Le grandi manifestazioni di massa per la pace che si sono tenute in tutto il mondo il 15 febbraio 2003 ci hanno restituito il senso dell'umano. Rompendo, finalmente, un quotidiano ogni giorno piu' tragico, e connotato dai concetti di morte e guerra. Si veda, in questo senso, il terrorismo e la guerra "infinita" contro il terrorismo, la guerra che insanguina i territori israeliani e quelli palestinesi; la tragedia del popolo ceceno come di quello curdo; le barriere innalzate contro coloro che vengono bollati come clandestini e le retoriche sullo scontro fra Occidente ed Oriente e sulla presunta superiorita' dell'Occidente; ma anche le cronache nazionali di omicidi fra familiari, di vicini, di uomini che uccidono donne, di piccoli uomini che uccidono piccole donne.

"Perche' se qualcosa e' stato straordinario a Roma, oltre alla quantita' della folla, era il senso di festa con il quale si ritrovava una collettivita' mossa da una preoccupazione drammatica come la guerra.

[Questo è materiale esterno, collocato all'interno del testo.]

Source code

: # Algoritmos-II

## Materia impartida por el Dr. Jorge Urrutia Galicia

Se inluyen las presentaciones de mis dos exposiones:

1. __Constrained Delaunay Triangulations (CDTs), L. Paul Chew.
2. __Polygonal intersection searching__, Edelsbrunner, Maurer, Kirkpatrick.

Veniva credo dalla percezione di non essere solo succubi, ascoltatori, massa destinata a subire" (Rossana Rossanda). Certo, restiamo ancora col fiato sospeso temendo le bombe su Baghdad, ma con ancora un filo di speranza (da oggi piu' forte) che alla fine prevalga il lume della ragione. L'altra cosa straordinaria, e' che il divieto delle telecamere del servizio pubblico di trasmettere in diretta la manifestazione pacifista di Roma, non ha tolto nulla all'effettiva partecipazione di milioni di persone contro la guerra. "Siamo cosi' sicuri di aver bisogno di essere visti per esistere? Credo che sia come scendere sul terreno dell'avversario e rimanere in qualche modo imbrigliati, come succede nella politica italiana. Ognuno deve fare i conti con se stesso e prendere le sue decisioni" (Marco Bechis, regista cinematografico). La realta' e' che i grandi mezzi d'informazione (le tv in particolare), al di la' della censura, hanno trasformato la guerra in una semplice operazione di logoramento della capacita' aggressiva del nemico, cancellando la morte propria e altrui dall'immaginario bellico; cancellando violenze, incendi, stupri, come ogni volta che l'uomo e' caino al fratello. Finendo con il rappresentare un mondo che non c'e', inventando un "Truman-show" per il quale e' gia' stato scritto il copione della guerra giusta.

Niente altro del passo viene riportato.